Start of Data to examine
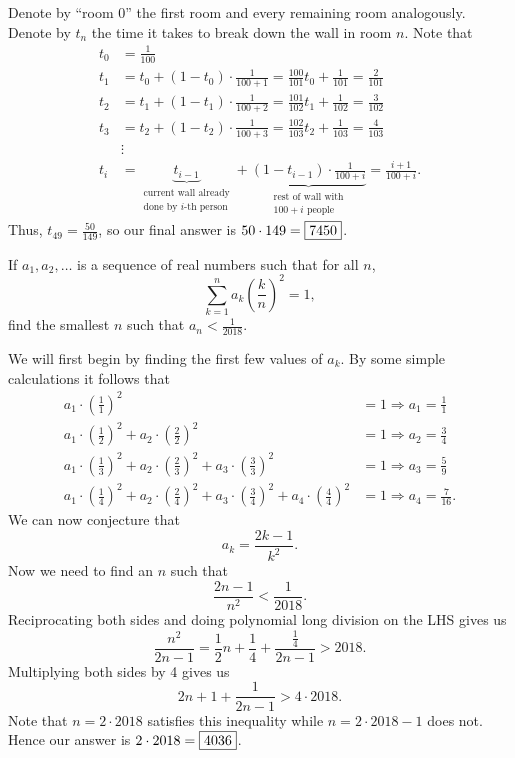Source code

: \documentclass[letterpaper,oneside]{scrartcl}
\begin{document}
\begin{soln}
  Denote by ``room 0'' the first room and every remaining room analogously. Denote by \(t_n\) the time it takes to break down the wall in room \(n\). Note that 
  \begin{align*}
    t_0 &= \frac{1}{100} \\
    t_1 &= t_0 + (1-t_0)\cdot\frac{1}{100+1} = \frac{100}{101}t_0+\frac{1}{101} = \frac{2}{101}\\
    t_2 &= t_1 + (1-t_1)\cdot\frac{1}{100+2} = \frac{101}{102}t_1+\frac{1}{102} = \frac{3}{102}\\
    t_3 &= t_2 + (1-t_2)\cdot\frac{1}{100+3} = \frac{102}{103}t_2+\frac{1}{103} = \frac{4}{103}\\
    &\vdots \\
    t_i &= \underbrace{t_{i-1}}_{\substack{\text{current wall already}\\\text{done by } i\text{-th person}}} + \underbrace{(1-t_{i-1})\cdot\frac{1}{100+i}}_{\substack{\text{rest of wall with}\\100 + i \text{ people}}} = \frac{i+1}{100+i}. 
  \end{align*}
  Thus, \(t_{49} = \frac{50}{149}\), so our final answer is \(50\cdot149 = \fbox{7450}\).
\end{soln}
\begin{problem*}
  If \(a_1,a_2,\dots\) is a sequence of real numbers such that for all \(n\), \[\sum_{k=1}^n a_k\left(\frac{k}{n}\right)^2=1,\] find the smallest \(n\) such that \(a_n < \frac{1}{2018}\).
\end{problem*}
\begin{soln}
  We will first begin by finding the first few values of \(a_k\). By some simple calculations it follows that
  \begin{align*}
    a_1\cdot\left(\tfrac{1}{1}\right)^2&= 1 \Longrightarrow a_1 = \tfrac{1}{1}\\
    a_1\cdot\left(\tfrac{1}{2}\right)^2+a_2\cdot\left(\tfrac{2}{2}\right)^2&= 1 \Longrightarrow a_2 = \tfrac{3}{4}\\
    a_1\cdot\left(\tfrac{1}{3}\right)^2+a_2\cdot\left(\tfrac{2}{3}\right)^2+a_3\cdot\left(\tfrac{3}{3}\right)^2 &= 1 \Longrightarrow a_3 = \tfrac{5}{9}\\
    a_1\cdot\left(\tfrac{1}{4}\right)^2+a_2\cdot\left(\tfrac{2}{4}\right)^2+a_3\cdot\left(\tfrac{3}{4}\right)^2 + a_4\cdot\left(\tfrac{4}{4}\right)^2&= 1 \Longrightarrow a_4 = \tfrac{7}{16}.
  \end{align*}
  We can now conjecture that
  \[a_k = \frac{2k-1}{k^2}.\]
  Now we need to find an \(n\) such that
  \[\frac{2n-1}{n^2}<\frac{1}{2018}.\]
  Reciprocating both sides and doing polynomial long division on the LHS gives us
  \[\frac{n^2}{2n-1} = \frac{1}{2}n+\frac{1}{4}+\frac{\tfrac14}{2n-1}>2018.\]
  Multiplying both sides by 4 gives us 
  \[2n+1+\frac{1}{2n-1}>4\cdot2018.\]
  Note that \(n=2\cdot2018\) satisfies this inequality while \(n=2\cdot2018-1\) does not. Hence our answer is \(2\cdot2018 = \fbox{4036}\).
\end{soln}
\end{document}
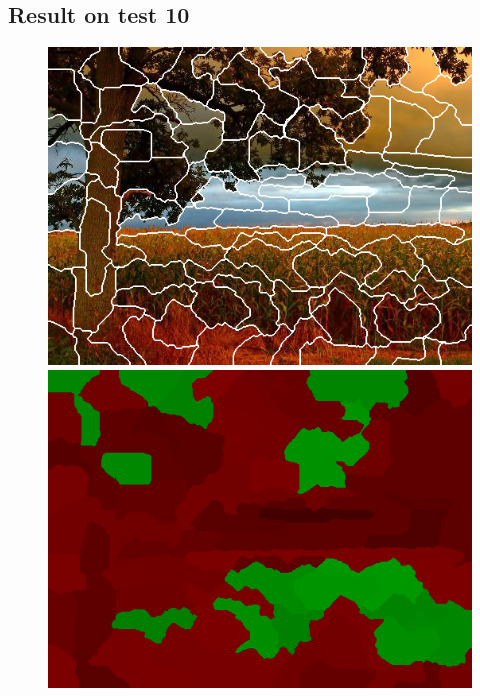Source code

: \documentclass[a4paper,titlepaget]{article}
\begin{document}
\subsection{Result on test 10}
\begin{figure}[htpb] 
	\centering
	\begin{minipage}{.3\textwidth}
		\includegraphics[width=1.7\textwidth]{images/results/10seg} 
	\end{minipage}
	\hspace{.25\textwidth}
	\begin{minipage}{.3\textwidth}
		\includegraphics[width=1.7\textwidth]{images/results/10map}
	\end{minipage}  
\end{figure}
\end{document}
End of Data to examine
Problem details
Which lines of the entries above contain the string "sides"? Copy each one.

Response
  Reciprocating both sides and doing polynomial long division on the LHS gives us
  Multiplying both sides by 4 gives us 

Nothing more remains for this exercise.